ST. LOUIS — Twenty-two people were shot and seven people were killed over the holiday weekend in St. Louis all because of gun violence.
It comes as the city's 'Cure Violence' program continues rolling out behind schedule and city officials are explaining why.
"It was delayed because of COVID, you know we were in the process back in February and March of awarding the contract to the entity and that entity is employment connections who has the first contract to implement cure violence," said Mayor Lyda Krewson.
The Cure Violence program is designed to train people who come from areas of high crime rates to intervene in conflicts.
It's something Board of Aldermen President Lewis Reed said the city needs now more than ever especially since so many people were shot this weekend.
"My worry is that people are going to think that this is the new normal and become numb to it because that's just the way it is," explained Reed.
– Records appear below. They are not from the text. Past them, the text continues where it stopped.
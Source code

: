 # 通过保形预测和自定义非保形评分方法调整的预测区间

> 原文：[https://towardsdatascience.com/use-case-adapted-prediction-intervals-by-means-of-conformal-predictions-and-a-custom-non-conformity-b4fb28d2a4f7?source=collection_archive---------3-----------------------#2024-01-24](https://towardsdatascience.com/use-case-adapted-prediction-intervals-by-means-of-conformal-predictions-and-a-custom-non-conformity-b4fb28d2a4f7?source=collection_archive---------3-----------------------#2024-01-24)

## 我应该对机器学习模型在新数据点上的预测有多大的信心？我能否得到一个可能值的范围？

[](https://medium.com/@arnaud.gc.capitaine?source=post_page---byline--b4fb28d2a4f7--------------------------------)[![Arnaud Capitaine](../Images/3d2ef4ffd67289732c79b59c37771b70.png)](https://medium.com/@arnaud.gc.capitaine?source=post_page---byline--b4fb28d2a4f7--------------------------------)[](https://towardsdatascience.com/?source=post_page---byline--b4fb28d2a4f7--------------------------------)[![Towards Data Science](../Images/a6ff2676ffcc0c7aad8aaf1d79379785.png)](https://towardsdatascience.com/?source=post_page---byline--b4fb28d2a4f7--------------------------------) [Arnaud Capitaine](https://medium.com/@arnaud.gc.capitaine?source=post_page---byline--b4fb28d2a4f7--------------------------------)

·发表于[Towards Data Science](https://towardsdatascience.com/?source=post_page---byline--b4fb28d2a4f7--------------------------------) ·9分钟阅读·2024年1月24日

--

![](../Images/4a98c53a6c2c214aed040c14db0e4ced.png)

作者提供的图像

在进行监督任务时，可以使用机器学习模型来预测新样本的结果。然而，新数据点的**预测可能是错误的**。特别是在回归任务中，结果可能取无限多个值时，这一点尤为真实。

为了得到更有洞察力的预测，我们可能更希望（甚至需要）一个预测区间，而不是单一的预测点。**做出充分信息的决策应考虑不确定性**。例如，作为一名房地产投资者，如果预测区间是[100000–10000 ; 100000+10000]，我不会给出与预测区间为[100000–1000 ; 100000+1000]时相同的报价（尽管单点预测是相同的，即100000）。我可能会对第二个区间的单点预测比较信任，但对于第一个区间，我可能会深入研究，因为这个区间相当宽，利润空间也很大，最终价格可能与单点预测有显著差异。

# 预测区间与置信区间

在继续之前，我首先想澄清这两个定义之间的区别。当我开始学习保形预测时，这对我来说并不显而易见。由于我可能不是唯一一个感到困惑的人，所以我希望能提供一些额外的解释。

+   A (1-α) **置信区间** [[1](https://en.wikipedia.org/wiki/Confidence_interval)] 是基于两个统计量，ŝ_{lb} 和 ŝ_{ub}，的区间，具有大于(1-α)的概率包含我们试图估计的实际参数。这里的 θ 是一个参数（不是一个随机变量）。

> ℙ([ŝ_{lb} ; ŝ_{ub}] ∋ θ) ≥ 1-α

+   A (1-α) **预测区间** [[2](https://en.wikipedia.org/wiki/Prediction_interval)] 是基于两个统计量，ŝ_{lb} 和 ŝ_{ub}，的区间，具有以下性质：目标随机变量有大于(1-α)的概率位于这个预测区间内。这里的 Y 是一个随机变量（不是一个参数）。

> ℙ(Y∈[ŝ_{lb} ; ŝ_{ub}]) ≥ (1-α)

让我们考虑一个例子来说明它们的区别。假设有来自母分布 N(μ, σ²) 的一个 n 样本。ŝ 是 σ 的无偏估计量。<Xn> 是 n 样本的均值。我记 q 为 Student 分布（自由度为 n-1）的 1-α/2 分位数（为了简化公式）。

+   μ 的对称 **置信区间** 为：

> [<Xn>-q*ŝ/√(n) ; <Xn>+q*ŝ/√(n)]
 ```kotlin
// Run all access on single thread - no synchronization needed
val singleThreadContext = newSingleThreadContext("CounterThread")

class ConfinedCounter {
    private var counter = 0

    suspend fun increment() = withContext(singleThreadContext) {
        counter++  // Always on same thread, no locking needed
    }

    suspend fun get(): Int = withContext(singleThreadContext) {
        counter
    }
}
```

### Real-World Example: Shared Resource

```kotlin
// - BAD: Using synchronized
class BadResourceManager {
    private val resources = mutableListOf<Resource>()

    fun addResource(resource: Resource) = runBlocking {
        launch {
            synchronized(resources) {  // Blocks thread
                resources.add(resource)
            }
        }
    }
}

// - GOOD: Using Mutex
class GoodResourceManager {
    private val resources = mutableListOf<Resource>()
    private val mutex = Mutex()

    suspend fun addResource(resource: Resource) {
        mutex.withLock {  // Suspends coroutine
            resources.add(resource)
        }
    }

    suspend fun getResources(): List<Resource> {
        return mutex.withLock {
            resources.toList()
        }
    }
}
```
A 4-year-old boy was critically injured after being hit by a stray bullet near Page Avenue on the Fourth of July.
"It's important to remember they're not just numbers. That was someone's mother, father, sister, brother, aunt, uncle somebody's son or somebody's daughter. Someone loved them and now they're gone forever." added Reed.
Programs like Cure Violence have shown success in other cities and alderwoman Megan Green is confident when the program becomes fully operational it will work in St. Louis, too.
"But what we have to realize is there is no silver bullet that is going to stop crime from happening. This is a process that involves hiring the right people in the community that will de-escalate crime before it happens," explained Green.
With one center up and running, Mayor Krewson is confident more Cure Violence centers will follow soon.
"Hopefully within the next few weeks we will have the other two neighborhoods awarded to an entity," added Krewson.